The anesthesia profile in the current study showed that peribulbar anesthesia was used more often than topical anesthesia. This pattern is understandable in settings where patient stillness, surgeon preference, and perceived safety during surgery favor regional blocks. Friedman et al. reported that many patients expressed a preference for block anesthesia over topical approaches [8], suggesting that anxiety and comfort expectations can influence perceived acceptability of anesthetic techniques. At the same time, topical anesthesia remains attractive because it avoids needle-related complications and supports rapid recovery; however, Chuang et al. noted that surgery under topical anesthesia can be more challenging in anxious individuals [9]. Evidence on visual sensations during cataract surgery under local anesthesia further supports this interpretation, as intraoperative visual experiences themselves can become a source of fear in susceptible patients [10,11].

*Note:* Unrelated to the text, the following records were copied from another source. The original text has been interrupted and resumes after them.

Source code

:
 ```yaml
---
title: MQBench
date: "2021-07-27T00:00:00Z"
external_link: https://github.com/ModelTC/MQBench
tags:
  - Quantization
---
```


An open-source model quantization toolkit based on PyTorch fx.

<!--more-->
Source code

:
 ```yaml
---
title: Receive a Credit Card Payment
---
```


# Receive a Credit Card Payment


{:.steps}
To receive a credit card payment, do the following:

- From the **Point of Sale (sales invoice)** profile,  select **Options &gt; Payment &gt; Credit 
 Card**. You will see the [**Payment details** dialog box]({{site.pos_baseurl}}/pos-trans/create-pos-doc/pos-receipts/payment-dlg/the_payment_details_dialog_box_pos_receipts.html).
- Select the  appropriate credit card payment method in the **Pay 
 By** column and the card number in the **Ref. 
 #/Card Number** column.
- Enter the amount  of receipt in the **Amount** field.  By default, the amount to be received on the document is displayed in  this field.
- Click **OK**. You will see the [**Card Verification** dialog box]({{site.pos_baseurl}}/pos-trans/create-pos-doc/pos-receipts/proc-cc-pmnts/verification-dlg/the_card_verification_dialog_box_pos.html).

From a clinical perspective, the present findings emphasize the value of integrated preoperative preparation. When visual disability is substantial and anxiety is high, the perioperative plan should include clear counselling, reassurance, and an anesthetic strategy tailored to patient tolerance and surgeon requirements. Prior studies have shown that educational interventions can reduce anxiety levels before cataract surgery [7]. Accordingly, preoperative communication should not be limited to consent details alone but should also address what the patient will see, feel, and experience during the operation. Such an approach can improve comfort, cooperation, and overall satisfaction. The present study adds local observational data supporting the need for this patient-centered perioperative model in cataract surgery.
Limitations
This was a single-center observational study with a modest sample size and consecutive hospital-based recruitment. Disability and anxiety were categorized using structured clinical assessment rather than full validated scoring instruments. The analysis was primarily descriptive and did not include multivariable adjustment. Surgeon preference, anticipated case difficulty, and ocular comorbidity likely influenced anesthetic selection and were not independently quantified in the final model.
CONCLUSION:
The present study demonstrates that patients undergoing cataract surgery commonly present with meaningful cataract-related visual disability and substantial preoperative anxiety. Reading problems, night vision impairment, glare, and difficulty with face recognition were frequent functional complaints. Moderate anxiety formed the largest category, underscoring that the perioperative experience is not purely technical but also psychological. Peribulbar anesthesia was the most commonly employed technique, followed by topical anesthesia, indicating a continuing preference for regional block-based approaches in routine practice. Preoperative evaluation in cataract surgery should therefore include systematic assessment of visual disability and anxiety, along with individualized counselling and anesthetic planning, to promote patient comfort, cooperation, and quality perioperative care.